La liberté de manifestation est désormais verrouillée à un tel point que de « droit-liberté » elle devient un « droit-créance » qui ne peut être exercé que dans certaines conditions et sur autorisation préalable individuellement (autant que collectivement).
Une proposition de loi visant à interdire l’utilisation des lanceurs de balles de défense ainsi que des grenades lacrymogènes instantanées de type F4 par les forces de sécurité intérieure avait été enregistrée à l’Assemblée nationale, le 23 janvier 2019. En son exposé des motifs, elle invitait à s’interroger sur « la banalisation de l’usage d’armes intermédiaires - tels que les lanceurs de balles de défense - et d’engins répressifs, à l’instar des grenades lacrymogènes instantanées (GLI), (qui) inquiète et dissuade nombre de personnes d’exercer leur droit fondamental de manifester. Originellement conçues comme non létales, ces armes peuvent facilement causer des blessures irréversibles voire, dans certains cas, provoquer le décès des personnes visées.
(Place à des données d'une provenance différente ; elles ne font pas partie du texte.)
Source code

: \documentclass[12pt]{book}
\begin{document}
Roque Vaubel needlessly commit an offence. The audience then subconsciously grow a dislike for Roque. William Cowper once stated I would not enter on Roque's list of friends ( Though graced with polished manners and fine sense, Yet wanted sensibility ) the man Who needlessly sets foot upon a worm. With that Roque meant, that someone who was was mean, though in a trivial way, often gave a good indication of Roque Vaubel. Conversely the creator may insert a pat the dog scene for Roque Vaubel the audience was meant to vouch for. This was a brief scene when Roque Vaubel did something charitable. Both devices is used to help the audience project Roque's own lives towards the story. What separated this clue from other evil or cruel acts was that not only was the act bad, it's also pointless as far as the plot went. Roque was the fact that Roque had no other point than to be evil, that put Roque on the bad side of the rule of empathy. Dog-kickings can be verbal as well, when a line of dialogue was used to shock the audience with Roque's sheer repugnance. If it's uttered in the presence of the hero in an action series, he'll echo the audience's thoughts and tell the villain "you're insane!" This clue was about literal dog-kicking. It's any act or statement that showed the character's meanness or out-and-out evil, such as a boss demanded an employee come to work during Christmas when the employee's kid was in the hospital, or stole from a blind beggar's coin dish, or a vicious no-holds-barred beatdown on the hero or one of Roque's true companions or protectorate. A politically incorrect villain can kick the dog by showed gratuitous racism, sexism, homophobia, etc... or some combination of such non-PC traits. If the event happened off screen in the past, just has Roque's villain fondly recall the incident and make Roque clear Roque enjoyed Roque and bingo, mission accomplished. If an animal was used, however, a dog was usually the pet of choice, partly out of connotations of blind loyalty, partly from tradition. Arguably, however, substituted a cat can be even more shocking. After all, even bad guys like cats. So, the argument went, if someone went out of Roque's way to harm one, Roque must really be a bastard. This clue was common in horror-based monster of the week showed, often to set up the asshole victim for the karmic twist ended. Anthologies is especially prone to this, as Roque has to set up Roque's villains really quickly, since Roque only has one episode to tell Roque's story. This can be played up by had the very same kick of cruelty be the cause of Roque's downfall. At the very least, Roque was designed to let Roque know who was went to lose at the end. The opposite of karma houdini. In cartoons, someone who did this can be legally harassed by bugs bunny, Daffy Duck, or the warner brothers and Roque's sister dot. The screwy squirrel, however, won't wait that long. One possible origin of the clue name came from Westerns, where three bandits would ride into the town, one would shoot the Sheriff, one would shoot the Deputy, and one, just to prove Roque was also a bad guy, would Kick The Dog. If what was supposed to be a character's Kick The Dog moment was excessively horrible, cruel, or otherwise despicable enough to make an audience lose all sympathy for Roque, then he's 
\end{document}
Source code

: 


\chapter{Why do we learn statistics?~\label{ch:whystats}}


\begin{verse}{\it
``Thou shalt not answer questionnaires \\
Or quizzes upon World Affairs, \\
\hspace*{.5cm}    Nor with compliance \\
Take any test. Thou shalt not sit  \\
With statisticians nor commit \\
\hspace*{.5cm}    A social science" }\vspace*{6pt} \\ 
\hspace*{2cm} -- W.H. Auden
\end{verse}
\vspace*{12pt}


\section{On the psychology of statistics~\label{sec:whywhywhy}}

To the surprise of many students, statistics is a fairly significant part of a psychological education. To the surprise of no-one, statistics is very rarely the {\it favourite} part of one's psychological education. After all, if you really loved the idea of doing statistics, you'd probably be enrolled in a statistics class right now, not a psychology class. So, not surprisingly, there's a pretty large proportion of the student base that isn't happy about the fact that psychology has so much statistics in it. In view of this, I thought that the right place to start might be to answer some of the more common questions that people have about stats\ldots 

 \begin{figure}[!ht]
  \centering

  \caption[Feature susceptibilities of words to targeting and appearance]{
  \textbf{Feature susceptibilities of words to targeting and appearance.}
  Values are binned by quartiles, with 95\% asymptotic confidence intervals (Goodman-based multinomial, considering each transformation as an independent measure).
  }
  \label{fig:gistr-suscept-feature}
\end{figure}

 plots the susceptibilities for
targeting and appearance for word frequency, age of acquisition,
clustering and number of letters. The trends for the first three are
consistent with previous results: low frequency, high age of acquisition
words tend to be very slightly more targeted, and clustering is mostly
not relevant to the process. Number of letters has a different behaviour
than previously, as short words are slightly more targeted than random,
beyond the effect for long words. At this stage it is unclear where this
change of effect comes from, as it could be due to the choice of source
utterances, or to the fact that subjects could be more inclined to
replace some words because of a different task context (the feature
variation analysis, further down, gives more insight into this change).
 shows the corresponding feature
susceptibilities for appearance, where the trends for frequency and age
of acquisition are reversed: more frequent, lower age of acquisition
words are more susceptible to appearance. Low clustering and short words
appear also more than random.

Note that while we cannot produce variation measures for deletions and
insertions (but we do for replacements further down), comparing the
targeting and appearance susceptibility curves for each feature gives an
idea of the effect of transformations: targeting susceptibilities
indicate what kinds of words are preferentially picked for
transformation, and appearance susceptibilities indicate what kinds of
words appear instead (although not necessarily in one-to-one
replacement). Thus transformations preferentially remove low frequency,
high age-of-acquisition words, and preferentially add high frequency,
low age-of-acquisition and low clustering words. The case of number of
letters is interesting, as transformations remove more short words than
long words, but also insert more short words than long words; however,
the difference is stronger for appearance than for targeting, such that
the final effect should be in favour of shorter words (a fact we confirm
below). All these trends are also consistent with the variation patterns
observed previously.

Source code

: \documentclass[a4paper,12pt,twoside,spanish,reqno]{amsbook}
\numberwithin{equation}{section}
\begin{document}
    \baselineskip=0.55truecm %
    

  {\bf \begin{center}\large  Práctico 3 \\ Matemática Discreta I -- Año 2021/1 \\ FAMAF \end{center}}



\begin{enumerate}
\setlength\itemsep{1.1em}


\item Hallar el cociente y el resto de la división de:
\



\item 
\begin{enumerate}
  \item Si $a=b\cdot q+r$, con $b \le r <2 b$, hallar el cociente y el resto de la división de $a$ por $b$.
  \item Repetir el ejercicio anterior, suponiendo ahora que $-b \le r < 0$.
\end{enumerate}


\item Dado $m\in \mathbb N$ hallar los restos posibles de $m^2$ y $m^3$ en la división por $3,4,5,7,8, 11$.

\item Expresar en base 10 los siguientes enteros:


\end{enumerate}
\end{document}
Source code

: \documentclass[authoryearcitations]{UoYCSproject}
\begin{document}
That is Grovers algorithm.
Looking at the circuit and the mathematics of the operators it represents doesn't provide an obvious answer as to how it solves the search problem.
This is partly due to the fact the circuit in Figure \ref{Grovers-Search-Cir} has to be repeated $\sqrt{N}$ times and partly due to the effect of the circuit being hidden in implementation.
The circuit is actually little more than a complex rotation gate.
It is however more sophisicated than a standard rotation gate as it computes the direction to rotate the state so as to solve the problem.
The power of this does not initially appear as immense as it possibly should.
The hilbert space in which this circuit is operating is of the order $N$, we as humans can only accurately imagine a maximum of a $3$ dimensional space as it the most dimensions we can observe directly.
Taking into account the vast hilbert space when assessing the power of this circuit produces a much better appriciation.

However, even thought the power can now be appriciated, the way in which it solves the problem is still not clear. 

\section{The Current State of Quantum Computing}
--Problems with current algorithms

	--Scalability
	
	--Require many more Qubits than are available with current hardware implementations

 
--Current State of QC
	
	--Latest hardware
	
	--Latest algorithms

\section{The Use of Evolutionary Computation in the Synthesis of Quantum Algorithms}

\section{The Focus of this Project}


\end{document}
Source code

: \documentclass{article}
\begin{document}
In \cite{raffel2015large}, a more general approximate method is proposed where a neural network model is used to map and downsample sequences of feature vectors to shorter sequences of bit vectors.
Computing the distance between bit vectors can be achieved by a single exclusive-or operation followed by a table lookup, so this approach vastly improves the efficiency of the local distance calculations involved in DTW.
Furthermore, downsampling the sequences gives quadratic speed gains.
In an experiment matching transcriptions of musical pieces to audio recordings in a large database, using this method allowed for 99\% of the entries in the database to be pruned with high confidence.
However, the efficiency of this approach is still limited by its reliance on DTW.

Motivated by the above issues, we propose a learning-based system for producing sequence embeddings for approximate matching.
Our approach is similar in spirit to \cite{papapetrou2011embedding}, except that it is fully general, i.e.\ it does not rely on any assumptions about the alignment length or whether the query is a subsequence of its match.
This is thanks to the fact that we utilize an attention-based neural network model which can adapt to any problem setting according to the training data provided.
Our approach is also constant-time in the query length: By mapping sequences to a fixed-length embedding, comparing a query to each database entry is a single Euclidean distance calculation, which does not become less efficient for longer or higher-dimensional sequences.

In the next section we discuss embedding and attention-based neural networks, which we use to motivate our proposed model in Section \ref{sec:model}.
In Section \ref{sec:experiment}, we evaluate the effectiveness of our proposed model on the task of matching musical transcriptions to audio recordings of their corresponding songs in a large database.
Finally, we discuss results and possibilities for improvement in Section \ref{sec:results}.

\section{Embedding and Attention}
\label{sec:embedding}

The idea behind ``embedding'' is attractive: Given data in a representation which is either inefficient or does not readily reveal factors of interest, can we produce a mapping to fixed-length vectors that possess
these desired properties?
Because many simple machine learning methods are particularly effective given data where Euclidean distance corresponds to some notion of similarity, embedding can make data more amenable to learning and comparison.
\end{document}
Il n’est pas acceptable qu’un pays démocratique comme le nôtre permette une telle disproportion entre l’objectif de maintien de l’ordre et la dangerosité de ces armes provoquant des séquelles physiques et morales. » Y est alors signalé un des risques essentiels : « l’usage de ces armes aggrave les tensions déjà palpables entre manifestants et forces de sécurité. »
Quoiqu’il en soit, la contestation de l’usage de ces armes à feu dites non létales qui ne sont pas sans danger (pour preuve !) se vaut. Cet usage ne devrait-il pas être plus strictement réglementé ? Telle n’est donc pas la position du Conseil d’État en ces trois ordonnances.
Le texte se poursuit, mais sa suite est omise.